Shallow Waters, Tight Ends

The graphics here aren’t what you would call a natural sight for sore eyes, I’ll say that much. Instead, the game more or less utilizes a lot of minimal detail and barren spaces to flesh out its UI and other areas of the screen. In other words, there just isn’t a lot to marvel at, more so given that everything that makes up the screen essentially refers you back to the poster child of the product, which is the protagonist. And let’s be honest, there really is only so much of one thing that you can look at before the novelty wears thin and it all becomes a little, well, stale. And that’s a crying shame, because Cage Girl could’ve done so, so much more with the concept it had in mind. A wasted opportunity, you could say.

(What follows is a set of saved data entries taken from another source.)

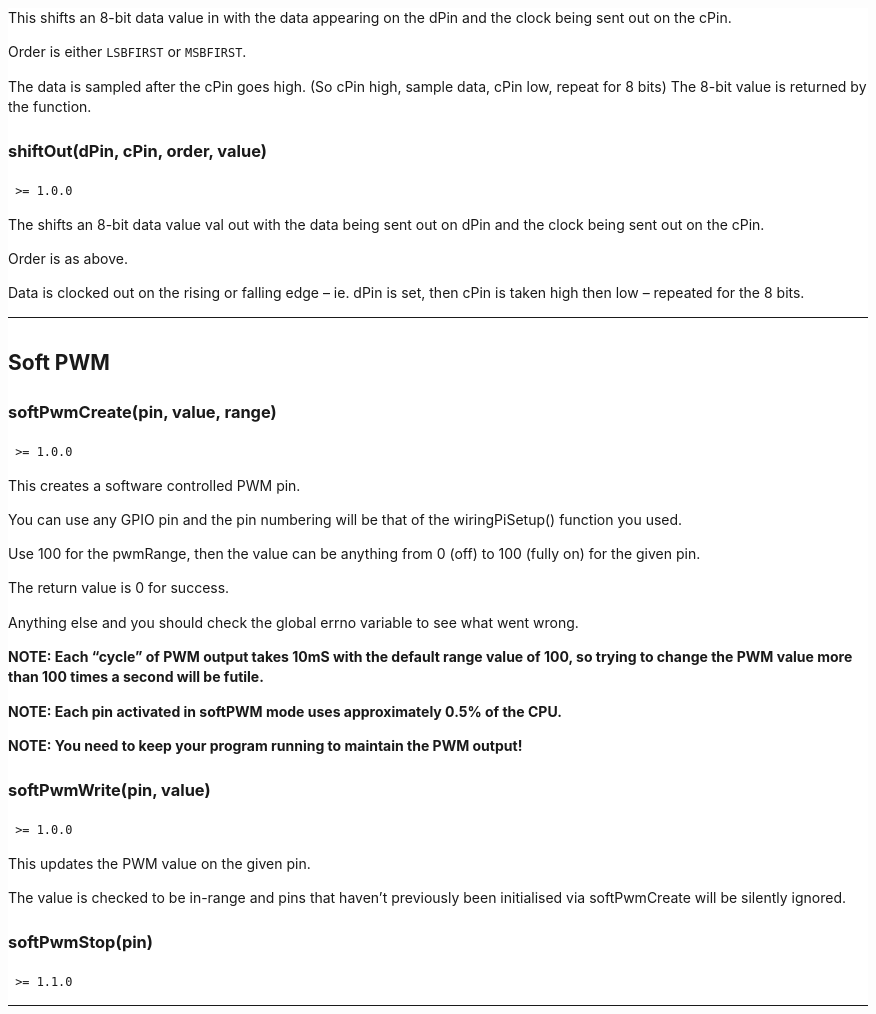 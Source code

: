 This shifts an 8-bit data value in with the data appearing on the dPin and the clock being sent out on the cPin.

Order is either `LSBFIRST` or `MSBFIRST`.

The data is sampled after the cPin goes high. (So cPin high, sample data, cPin low, repeat for 8 bits) The 8-bit value is returned by the function.

### shiftOut(dPin, cPin, order, value)
<span class="api-info"><code> >= 1.0.0 </code></span>

The shifts an 8-bit data value val out with the data being sent out on dPin and the clock being sent out on the cPin.

Order is as above.

Data is clocked out on the rising or falling edge – ie. dPin is set, then cPin is taken high then low – repeated for the 8 bits.

---

## Soft PWM

### softPwmCreate(pin, value, range)
<span class="api-info"><code> >= 1.0.0 </code></span>

This creates a software controlled PWM pin.

You can use any GPIO pin and the pin numbering will be that of the wiringPiSetup() function you used.

Use 100 for the pwmRange, then the value can be anything from 0 (off) to 100 (fully on) for the given pin.

The return value is 0 for success.

Anything else and you should check the global errno variable to see what went wrong.

**NOTE: Each “cycle” of PWM output takes 10mS with the default range value of 100, so trying to change the PWM value more than 100 times a second will be futile.**

**NOTE: Each pin activated in softPWM mode uses approximately 0.5% of the CPU.**

**NOTE: You need to keep your program running to maintain the PWM output!**

### softPwmWrite(pin, value)
<span class="api-info"><code> >= 1.0.0 </code></span>

This updates the PWM value on the given pin.

The value is checked to be in-range and pins that haven’t previously been initialised via softPwmCreate will be silently ignored.

### softPwmStop(pin)
<span class="api-info"><code> >= 1.1.0 </code></span>

---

I’ll stand by word and say that, as far as puzzle games go, Cage Girl really doesn’t do anything to elevate the genre to a new level. It’s a shame, really, that it doesn’t make any real attempt to capture much more than the bare bones of a C-list puzzler, but at least it’s playable. Well, sort of.
Verdict

Cage Girl doesn’t exactly hide its true colors, nor does it make an effort to fool you into believing that its world is anything more than a perverse, almost shameless “dungeon crawler” with the bare minimum to show for its blatant lack of appreciation for the genre. I’d love to say that it houses some genuinely interesting features, but the truth here is that, in spite of its odd stab at drip feeding you the words that you want to hear—escape rooms; story-rich exploration; and in-depth mazes with intuitive puzzle solving—there isn’t anything of the sort. It is, in short, a fairly simple, perhaps even controversial concept that doesn’t bring much more to the pit than the basic kindling needed to spark a debate. But maybe that’s the point. Maybe, just maybe, that’s precisely what Cage Girl wants to achieve with its short time in the spotlight.

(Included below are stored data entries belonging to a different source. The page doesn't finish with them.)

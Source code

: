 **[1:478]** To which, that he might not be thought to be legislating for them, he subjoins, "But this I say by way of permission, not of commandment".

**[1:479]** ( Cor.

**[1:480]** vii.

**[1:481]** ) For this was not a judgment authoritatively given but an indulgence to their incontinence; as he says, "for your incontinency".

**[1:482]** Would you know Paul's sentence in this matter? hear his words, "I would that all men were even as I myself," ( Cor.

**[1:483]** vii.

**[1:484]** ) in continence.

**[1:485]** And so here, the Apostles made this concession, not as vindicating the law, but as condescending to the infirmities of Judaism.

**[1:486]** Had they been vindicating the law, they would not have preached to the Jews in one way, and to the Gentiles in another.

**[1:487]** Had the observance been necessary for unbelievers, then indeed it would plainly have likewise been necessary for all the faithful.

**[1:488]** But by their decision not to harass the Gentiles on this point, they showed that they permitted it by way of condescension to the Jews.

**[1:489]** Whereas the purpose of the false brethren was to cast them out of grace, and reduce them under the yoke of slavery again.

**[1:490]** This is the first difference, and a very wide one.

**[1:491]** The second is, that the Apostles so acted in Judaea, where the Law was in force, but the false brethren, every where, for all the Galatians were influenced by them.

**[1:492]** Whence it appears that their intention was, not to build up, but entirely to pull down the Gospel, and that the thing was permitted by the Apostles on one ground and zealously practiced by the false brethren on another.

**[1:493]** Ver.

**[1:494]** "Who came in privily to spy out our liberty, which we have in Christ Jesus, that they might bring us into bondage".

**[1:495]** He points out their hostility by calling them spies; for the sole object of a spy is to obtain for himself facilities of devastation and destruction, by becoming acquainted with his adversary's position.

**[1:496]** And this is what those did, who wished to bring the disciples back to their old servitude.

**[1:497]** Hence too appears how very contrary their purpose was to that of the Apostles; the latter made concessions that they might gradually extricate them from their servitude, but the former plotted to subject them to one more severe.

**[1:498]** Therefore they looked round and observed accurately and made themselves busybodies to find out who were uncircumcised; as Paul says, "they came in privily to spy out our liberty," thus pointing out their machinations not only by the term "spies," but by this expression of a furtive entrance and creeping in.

I can’t say that I expected much from Cage Girl. Having spent time combing over the in-game screenshots and trailer beforehand, I figured there would be a bit more to it than what it initially depicted. And yet, disappointingly, it never amounted to anything more than its debut teasers. The lack of content was one thing, but the fact that the mechanics and gameplay were also short-sighted and somewhat bare bones was the nail in the coffin—the driving factor behind the game’s greatest failures. I wanted more, but it seemed that it couldn’t shake its obsession with transforming a female lead into little more than shallow-minded eye candy.

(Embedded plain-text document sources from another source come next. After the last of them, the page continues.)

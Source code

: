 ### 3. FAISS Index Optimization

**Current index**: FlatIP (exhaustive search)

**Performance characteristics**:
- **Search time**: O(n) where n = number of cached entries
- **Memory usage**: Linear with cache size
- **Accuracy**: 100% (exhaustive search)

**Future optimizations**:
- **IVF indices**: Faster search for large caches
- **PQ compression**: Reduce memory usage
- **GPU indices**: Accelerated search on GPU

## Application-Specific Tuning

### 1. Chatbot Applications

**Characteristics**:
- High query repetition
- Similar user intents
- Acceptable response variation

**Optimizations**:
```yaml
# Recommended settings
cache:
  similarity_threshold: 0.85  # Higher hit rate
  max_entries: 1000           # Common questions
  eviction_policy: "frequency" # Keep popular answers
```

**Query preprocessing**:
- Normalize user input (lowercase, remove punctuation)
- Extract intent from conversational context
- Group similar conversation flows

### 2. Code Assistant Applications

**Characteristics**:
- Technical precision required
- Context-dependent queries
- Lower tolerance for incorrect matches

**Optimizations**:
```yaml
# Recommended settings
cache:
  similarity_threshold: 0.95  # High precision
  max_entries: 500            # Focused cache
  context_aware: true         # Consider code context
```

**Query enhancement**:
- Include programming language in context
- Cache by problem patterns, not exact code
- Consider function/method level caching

Of course, there’s a market for everything in this day and age, so it could be that you or someone else find something that’s worth scraping out of Cage Girl. For me, it’s a big no-no.
Cage Girl Review (PC)
Cheap, Shameful, and Tasteless
Cage Girl is leaps and bounds from being a class act with vigor and grace, more so given that it makes any excuse to substitute any glimmer of a potential playable experience with cheap, almost shameful perverse imagery and provocative themes.